┏━━
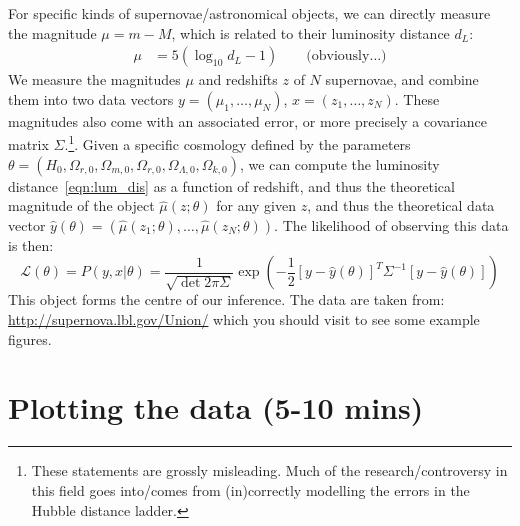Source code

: \documentclass{article}
\begin{document}
For specific kinds of supernovae/astronomical objects, we can directly measure the magnitude $\mu=m-M$, which is related to their luminosity distance $d_L$:
\begin{align}
    \mu &= 5( \log_{10} d_L - 1) \qquad\text{(obviously\ldots)}
    \label{eqn:mag}
\end{align}
We measure the magnitudes $\mu$ and redshifts $z$ of $N$ supernovae, and combine them into two data vectors $y = (\mu_1,\ldots,\mu_N)$, $x=(z_1,\ldots,z_N)$. These magnitudes also come with an associated error, or more precisely a covariance matrix $\Sigma$.\footnote{These statements are grossly misleading. Much of the research/controversy in this field goes into/comes from (in)correctly modelling the errors in the Hubble distance ladder.}.
Given a specific cosmology defined by the parameters $\theta = (H_0, \Omega_{r,0},\Omega_{m,0},\Omega_{r,0},\Omega_{\Lambda,0},\Omega_{k,0})$, we can compute the luminosity distance~\eqref{eqn:lum_dis} as a function of redshift, and thus the theoretical magnitude of the object $\hat{\mu}(z;\theta)$ for any given $z$, and thus the theoretical data vector $\hat{y}(\theta) = (\hat{\mu}(z_1;\theta),\ldots,\hat{\mu}(z_N;\theta))$. The likelihood of observing this data is then:
\begin{equation}
    \mathcal{L}(\theta) = P(y,x|\theta) = \frac{1}{\sqrt{\det 2\pi \Sigma}} \exp{\left( -\frac{1}{2}[y-\hat{y}(\theta)]^T \Sigma^{-1}[y-\hat{y}(\theta)] \right)}
    \label{eqn:gaussian_likelihood}
\end{equation}
This object forms the centre of our inference. The data are taken from:
\url{http://supernova.lbl.gov/Union/}
\noindent{}which you should visit to see some example figures.



\section{Plotting the data (5-10 mins)}
\end{document}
┗━━
Assignment
Tally the lines in the records above that contain the word "from". Write the number and nothing else.

Written solution
2